Top of PROVIDED DATA

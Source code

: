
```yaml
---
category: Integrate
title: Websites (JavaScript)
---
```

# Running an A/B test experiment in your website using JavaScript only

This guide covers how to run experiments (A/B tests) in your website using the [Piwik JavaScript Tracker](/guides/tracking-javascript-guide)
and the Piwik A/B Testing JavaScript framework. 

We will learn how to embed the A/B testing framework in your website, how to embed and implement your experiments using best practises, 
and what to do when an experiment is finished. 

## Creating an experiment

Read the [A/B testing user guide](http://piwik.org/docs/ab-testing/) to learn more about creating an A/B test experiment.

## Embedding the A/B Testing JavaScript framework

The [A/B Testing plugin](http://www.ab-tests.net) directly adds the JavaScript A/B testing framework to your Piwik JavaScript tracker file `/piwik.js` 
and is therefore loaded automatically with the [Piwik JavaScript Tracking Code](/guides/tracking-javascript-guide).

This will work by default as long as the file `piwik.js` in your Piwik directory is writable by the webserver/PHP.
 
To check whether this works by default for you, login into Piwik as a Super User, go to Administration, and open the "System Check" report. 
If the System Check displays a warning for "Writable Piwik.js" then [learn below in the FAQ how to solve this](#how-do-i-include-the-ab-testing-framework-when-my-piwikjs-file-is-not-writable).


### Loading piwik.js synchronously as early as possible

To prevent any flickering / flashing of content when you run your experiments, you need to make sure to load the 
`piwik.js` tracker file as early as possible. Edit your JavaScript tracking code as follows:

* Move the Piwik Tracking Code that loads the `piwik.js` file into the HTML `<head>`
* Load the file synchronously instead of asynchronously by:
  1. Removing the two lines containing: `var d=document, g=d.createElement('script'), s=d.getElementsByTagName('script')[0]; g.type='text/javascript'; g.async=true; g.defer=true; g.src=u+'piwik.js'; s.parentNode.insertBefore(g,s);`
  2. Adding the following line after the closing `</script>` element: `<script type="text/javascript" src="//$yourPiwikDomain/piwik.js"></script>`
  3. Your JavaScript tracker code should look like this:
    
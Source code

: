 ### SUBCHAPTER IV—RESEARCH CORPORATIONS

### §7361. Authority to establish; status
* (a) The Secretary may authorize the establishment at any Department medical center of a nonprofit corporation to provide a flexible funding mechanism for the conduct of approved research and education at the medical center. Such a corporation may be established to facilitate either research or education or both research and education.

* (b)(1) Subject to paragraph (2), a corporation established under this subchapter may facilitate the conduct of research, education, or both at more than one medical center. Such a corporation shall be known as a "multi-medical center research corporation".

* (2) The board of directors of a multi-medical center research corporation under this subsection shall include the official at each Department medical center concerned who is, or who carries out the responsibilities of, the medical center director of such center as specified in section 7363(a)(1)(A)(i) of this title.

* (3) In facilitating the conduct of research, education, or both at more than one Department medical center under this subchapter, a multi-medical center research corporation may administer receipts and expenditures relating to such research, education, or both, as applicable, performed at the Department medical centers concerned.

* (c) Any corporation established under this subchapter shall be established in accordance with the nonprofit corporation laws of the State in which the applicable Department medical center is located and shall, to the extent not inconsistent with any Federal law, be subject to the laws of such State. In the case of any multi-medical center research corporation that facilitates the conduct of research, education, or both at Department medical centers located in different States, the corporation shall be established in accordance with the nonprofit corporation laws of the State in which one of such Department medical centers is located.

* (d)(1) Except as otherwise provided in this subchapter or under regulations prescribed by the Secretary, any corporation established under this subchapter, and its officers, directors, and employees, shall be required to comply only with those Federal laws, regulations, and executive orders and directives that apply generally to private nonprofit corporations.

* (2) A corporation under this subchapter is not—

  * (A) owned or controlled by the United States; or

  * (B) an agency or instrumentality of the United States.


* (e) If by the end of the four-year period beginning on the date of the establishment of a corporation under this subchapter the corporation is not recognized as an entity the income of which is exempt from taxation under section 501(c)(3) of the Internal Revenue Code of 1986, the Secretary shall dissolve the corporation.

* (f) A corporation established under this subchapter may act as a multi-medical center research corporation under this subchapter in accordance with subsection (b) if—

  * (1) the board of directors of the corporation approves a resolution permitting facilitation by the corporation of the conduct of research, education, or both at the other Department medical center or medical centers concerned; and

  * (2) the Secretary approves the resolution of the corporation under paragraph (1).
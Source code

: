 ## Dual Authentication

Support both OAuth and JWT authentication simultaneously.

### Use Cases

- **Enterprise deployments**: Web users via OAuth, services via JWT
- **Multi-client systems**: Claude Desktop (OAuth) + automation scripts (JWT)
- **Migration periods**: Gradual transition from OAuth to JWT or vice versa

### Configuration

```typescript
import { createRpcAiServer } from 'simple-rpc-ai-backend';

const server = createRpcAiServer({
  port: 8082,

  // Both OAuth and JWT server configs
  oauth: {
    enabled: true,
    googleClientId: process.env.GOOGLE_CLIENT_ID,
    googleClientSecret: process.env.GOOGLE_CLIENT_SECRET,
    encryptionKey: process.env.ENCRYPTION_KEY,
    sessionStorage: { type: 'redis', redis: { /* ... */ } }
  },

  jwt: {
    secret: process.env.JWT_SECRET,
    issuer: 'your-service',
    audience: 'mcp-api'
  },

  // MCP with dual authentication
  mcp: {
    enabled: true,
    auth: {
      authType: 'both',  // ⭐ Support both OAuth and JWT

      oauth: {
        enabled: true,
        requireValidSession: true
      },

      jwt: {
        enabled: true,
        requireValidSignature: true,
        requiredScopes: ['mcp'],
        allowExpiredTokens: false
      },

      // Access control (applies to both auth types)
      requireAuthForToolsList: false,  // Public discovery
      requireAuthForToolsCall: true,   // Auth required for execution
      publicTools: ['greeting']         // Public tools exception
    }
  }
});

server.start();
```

Bottom of PROVIDED DATA

▸ **EXERCISE DIRECTIONS**
Among the lines of the material, count those that contain the string "learn" and state only that count.

▸ **PROBLEM SOLUTION**
3